Dataset items:
------------------------------------------------------------------------

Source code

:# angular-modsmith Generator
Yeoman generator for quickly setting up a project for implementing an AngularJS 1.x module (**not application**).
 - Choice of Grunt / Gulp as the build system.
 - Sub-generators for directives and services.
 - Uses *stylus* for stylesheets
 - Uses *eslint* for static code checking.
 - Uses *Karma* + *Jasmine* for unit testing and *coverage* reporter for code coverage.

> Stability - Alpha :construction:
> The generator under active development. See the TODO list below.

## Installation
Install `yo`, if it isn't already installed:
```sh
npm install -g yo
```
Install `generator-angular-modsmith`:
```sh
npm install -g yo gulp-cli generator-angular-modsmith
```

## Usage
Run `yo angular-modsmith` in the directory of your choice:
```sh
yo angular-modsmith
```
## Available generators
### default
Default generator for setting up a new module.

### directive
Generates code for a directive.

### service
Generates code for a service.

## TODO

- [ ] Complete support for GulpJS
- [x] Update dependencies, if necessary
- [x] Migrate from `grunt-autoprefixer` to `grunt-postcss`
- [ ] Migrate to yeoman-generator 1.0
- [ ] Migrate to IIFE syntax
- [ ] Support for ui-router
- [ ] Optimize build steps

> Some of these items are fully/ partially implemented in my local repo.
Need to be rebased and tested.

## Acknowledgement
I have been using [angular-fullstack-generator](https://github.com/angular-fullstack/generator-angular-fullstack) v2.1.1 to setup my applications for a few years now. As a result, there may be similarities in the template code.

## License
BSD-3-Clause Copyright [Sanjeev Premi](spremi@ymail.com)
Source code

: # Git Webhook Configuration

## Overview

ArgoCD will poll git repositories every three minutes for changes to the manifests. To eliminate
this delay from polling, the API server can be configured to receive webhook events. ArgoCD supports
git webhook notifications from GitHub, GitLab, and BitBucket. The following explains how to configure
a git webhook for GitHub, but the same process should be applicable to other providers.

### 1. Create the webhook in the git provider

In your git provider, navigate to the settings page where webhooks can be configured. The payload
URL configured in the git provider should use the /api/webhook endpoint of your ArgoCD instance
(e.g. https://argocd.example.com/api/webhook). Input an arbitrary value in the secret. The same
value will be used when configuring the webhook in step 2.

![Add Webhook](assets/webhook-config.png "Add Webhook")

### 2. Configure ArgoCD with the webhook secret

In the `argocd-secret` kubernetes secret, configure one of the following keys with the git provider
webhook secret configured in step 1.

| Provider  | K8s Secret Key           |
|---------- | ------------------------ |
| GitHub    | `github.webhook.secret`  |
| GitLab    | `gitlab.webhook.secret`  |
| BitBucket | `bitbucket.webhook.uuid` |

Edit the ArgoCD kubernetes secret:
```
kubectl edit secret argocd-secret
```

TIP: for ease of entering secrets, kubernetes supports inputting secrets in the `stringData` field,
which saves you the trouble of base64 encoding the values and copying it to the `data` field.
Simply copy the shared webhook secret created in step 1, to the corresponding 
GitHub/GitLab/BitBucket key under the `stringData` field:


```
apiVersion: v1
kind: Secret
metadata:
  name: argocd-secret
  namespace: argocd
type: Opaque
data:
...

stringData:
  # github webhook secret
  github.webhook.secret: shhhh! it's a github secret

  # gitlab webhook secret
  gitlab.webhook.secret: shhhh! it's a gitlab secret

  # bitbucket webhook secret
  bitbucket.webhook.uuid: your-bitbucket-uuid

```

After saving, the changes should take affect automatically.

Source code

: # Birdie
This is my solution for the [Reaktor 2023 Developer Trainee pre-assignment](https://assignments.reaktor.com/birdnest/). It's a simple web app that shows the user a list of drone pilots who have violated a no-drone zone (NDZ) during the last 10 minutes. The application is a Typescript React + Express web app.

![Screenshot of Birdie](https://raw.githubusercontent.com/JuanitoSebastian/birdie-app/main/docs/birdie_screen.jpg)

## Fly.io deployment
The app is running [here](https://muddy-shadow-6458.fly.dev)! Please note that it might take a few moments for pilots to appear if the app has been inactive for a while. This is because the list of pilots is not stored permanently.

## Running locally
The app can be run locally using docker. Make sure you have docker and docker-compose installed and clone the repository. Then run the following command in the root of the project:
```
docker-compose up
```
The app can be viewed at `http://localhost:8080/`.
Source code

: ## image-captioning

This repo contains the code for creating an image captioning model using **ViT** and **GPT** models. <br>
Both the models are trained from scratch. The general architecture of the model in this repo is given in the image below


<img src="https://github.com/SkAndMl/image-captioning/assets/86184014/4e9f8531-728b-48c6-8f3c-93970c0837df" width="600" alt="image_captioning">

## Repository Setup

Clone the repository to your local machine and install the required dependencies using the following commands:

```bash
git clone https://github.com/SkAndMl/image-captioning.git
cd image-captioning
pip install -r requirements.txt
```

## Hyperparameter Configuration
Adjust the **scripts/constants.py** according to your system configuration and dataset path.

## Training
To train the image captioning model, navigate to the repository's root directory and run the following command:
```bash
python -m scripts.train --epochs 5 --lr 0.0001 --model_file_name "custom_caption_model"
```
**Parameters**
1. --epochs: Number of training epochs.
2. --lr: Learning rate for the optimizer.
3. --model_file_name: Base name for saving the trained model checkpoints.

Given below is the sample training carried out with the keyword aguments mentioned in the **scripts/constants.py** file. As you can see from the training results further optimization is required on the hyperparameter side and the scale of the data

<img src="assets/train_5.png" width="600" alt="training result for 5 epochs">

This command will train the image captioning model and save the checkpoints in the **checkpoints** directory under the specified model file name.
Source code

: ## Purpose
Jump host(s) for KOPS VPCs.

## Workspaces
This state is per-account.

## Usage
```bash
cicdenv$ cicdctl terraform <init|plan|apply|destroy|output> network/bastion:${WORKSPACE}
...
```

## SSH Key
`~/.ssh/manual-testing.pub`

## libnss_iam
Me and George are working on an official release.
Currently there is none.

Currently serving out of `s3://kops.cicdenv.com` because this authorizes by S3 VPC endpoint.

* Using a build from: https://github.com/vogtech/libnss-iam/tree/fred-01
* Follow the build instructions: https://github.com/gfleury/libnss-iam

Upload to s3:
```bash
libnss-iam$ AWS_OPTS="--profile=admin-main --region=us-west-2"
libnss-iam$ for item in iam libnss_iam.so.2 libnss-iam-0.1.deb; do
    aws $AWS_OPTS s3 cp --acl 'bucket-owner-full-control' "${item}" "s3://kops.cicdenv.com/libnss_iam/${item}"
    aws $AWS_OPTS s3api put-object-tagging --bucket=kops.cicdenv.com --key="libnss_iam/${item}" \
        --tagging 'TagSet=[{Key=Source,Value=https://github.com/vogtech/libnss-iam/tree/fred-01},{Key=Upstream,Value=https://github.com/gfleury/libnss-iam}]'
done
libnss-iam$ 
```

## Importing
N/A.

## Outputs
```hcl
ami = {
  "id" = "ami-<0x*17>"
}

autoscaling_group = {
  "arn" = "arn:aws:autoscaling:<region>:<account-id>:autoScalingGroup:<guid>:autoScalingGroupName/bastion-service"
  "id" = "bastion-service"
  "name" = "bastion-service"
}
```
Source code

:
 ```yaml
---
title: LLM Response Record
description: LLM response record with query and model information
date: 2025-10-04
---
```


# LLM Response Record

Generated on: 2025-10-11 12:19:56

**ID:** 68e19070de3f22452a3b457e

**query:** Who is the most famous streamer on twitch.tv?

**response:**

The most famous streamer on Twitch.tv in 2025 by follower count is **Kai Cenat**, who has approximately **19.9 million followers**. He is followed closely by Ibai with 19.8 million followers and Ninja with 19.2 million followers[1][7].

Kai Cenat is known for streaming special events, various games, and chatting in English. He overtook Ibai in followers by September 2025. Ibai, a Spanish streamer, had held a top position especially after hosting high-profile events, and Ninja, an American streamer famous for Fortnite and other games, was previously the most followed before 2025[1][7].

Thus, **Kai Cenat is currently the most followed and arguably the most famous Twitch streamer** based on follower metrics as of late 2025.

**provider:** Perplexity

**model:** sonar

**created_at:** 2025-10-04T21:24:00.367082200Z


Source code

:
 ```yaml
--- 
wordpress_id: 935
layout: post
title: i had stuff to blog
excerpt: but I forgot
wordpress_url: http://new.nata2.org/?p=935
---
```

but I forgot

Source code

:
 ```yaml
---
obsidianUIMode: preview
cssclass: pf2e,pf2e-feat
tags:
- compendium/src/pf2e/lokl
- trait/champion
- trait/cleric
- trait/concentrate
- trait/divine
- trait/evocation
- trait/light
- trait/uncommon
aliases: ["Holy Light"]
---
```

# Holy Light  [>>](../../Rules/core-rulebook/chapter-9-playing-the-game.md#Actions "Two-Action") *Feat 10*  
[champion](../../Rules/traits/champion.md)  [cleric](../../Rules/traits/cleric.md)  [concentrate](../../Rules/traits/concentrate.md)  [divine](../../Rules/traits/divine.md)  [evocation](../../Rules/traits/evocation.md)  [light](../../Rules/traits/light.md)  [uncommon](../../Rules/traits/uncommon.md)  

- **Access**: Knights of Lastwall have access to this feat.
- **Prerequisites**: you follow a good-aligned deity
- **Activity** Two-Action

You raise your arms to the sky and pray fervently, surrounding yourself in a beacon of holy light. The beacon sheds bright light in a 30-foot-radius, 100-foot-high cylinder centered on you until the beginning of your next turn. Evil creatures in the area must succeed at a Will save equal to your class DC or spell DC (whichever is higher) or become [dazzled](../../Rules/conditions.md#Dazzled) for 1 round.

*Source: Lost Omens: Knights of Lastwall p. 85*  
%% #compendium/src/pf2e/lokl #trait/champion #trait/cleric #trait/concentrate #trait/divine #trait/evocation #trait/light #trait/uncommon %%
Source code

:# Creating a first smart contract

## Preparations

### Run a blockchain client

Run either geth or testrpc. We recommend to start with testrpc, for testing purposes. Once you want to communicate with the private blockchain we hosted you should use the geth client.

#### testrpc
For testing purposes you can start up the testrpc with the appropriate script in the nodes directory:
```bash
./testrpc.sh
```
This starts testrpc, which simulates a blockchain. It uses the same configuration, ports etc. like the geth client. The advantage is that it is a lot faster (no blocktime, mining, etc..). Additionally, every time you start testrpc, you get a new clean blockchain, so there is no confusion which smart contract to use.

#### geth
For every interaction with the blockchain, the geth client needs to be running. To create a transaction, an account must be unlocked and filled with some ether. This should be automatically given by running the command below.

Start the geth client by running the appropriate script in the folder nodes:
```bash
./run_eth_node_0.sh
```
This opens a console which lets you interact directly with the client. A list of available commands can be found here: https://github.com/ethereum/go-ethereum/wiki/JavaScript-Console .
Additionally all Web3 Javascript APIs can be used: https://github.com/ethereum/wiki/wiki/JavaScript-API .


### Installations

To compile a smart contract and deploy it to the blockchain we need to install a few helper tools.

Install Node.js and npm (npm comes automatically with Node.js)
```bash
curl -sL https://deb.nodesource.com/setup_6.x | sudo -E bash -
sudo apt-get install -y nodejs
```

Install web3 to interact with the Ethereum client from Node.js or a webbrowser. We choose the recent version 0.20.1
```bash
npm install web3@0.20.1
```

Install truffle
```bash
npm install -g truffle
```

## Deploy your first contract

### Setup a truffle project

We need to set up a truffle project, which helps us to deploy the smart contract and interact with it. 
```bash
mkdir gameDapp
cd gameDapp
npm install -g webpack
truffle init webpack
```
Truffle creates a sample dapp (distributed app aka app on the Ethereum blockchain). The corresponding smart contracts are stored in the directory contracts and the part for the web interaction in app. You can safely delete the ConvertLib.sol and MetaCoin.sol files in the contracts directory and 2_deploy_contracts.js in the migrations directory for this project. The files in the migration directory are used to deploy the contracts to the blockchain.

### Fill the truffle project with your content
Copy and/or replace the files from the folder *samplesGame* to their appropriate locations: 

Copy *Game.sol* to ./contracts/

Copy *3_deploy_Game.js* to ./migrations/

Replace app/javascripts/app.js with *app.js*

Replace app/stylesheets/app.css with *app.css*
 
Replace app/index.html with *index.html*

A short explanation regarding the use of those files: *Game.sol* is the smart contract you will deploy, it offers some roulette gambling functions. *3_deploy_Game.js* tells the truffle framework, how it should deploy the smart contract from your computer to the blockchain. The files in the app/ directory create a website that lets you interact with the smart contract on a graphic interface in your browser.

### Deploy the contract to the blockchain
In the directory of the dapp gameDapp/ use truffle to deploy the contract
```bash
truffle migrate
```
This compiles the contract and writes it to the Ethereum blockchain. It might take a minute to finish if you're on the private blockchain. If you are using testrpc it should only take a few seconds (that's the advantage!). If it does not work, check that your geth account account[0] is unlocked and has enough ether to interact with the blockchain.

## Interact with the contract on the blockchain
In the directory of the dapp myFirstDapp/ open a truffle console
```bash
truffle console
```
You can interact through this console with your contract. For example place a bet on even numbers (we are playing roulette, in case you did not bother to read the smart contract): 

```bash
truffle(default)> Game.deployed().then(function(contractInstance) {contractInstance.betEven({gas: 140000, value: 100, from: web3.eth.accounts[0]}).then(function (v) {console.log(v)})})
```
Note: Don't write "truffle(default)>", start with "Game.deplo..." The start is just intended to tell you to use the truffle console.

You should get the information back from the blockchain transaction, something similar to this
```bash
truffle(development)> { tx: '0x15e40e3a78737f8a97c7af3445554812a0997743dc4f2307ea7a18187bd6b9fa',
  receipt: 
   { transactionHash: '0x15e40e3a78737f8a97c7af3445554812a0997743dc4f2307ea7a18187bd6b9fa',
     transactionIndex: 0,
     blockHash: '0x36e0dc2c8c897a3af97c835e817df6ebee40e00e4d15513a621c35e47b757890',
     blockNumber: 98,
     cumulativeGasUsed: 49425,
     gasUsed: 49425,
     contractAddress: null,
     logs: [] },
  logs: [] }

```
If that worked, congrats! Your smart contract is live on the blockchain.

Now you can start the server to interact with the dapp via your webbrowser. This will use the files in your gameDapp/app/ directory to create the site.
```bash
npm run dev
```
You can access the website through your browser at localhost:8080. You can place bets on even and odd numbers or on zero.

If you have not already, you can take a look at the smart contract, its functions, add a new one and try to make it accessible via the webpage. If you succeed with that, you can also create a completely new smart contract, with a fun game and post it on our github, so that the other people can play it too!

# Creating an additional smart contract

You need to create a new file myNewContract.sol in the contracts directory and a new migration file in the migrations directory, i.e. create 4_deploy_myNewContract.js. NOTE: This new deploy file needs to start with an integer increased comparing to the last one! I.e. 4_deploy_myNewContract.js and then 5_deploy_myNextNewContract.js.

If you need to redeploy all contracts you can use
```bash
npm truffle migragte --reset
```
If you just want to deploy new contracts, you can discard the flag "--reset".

------------------------------------------------------------------------

**Exercise prompt**
Filter the records above and return every line that holds the word "assets".

**Written solution**
![Add Webhook](assets/webhook-config.png "Add Webhook")
<img src="https://github.com/SkAndMl/image-captioning/assets/86184014/4e9f8531-728b-48c6-8f3c-93970c0837df" width="600" alt="image_captioning">
<img src="assets/train_5.png" width="600" alt="training result for 5 epochs">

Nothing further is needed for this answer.